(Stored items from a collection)
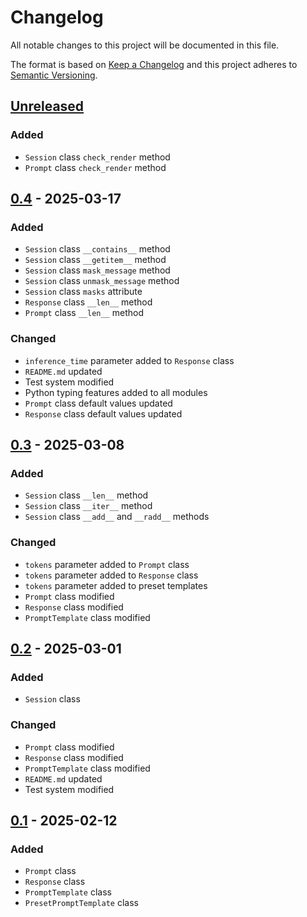# Changelog
All notable changes to this project will be documented in this file.

The format is based on [Keep a Changelog](http://keepachangelog.com/en/1.0.0/)
and this project adheres to [Semantic Versioning](http://semver.org/spec/v2.0.0.html).

## [Unreleased]
### Added
- `Session` class `check_render` method
- `Prompt` class `check_render` method
## [0.4] - 2025-03-17
### Added
- `Session` class `__contains__` method
- `Session` class `__getitem__` method
- `Session` class `mask_message` method
- `Session` class `unmask_message` method
- `Session` class `masks` attribute
- `Response` class `__len__` method
- `Prompt` class `__len__` method
### Changed
- `inference_time` parameter added to `Response` class
- `README.md` updated
- Test system modified
- Python typing features added to all modules
- `Prompt` class default values updated
- `Response` class default values updated
## [0.3] - 2025-03-08
### Added
- `Session` class `__len__` method
- `Session` class `__iter__` method
- `Session` class `__add__` and `__radd__` methods
### Changed
- `tokens` parameter added to `Prompt` class
- `tokens` parameter added to `Response` class
- `tokens` parameter added to preset templates
- `Prompt` class modified
- `Response` class modified
- `PromptTemplate` class modified
## [0.2] - 2025-03-01
### Added
- `Session` class
### Changed
- `Prompt` class modified
- `Response` class modified
- `PromptTemplate` class modified
- `README.md` updated
- Test system modified
## [0.1] - 2025-02-12
### Added
- `Prompt` class
- `Response` class
- `PromptTemplate` class
- `PresetPromptTemplate` class


[Unreleased]: https://github.com/openscilab/memor/compare/v0.4...dev
[0.4]: https://github.com/openscilab/memor/compare/v0.3...v0.4
[0.3]: https://github.com/openscilab/memor/compare/v0.2...v0.3
[0.2]: https://github.com/openscilab/memor/compare/v0.1...v0.2
[0.1]: https://github.com/openscilab/memor/compare/6594313...v0.1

What this task involves:
Reproduce nothing but the lines from the line containing "The format is" to the last line of the data, each exactly as written.

Solution for this exercise:
The format is based on [Keep a Changelog](http://keepachangelog.com/en/1.0.0/)
and this project adheres to [Semantic Versioning](http://semver.org/spec/v2.0.0.html).

## [Unreleased]
### Added
- `Session` class `check_render` method
- `Prompt` class `check_render` method
## [0.4] - 2025-03-17
### Added
- `Session` class `__contains__` method
- `Session` class `__getitem__` method
- `Session` class `mask_message` method
- `Session` class `unmask_message` method
- `Session` class `masks` attribute
- `Response` class `__len__` method
- `Prompt` class `__len__` method
### Changed
- `inference_time` parameter added to `Response` class
- `README.md` updated
- Test system modified
- Python typing features added to all modules
- `Prompt` class default values updated
- `Response` class default values updated
## [0.3] - 2025-03-08
### Added
- `Session` class `__len__` method
- `Session` class `__iter__` method
- `Session` class `__add__` and `__radd__` methods
### Changed
- `tokens` parameter added to `Prompt` class
- `tokens` parameter added to `Response` class
- `tokens` parameter added to preset templates
- `Prompt` class modified
- `Response` class modified
- `PromptTemplate` class modified
## [0.2] - 2025-03-01
### Added
- `Session` class
### Changed
- `Prompt` class modified
- `Response` class modified
- `PromptTemplate` class modified
- `README.md` updated
- Test system modified
## [0.1] - 2025-02-12
### Added
- `Prompt` class
- `Response` class
- `PromptTemplate` class
- `PresetPromptTemplate` class


[Unreleased]: https://github.com/openscilab/memor/compare/v0.4...dev
[0.4]: https://github.com/openscilab/memor/compare/v0.3...v0.4
[0.3]: https://github.com/openscilab/memor/compare/v0.2...v0.3
[0.2]: https://github.com/openscilab/memor/compare/v0.1...v0.2
[0.1]: https://github.com/openscilab/memor/compare/6594313...v0.1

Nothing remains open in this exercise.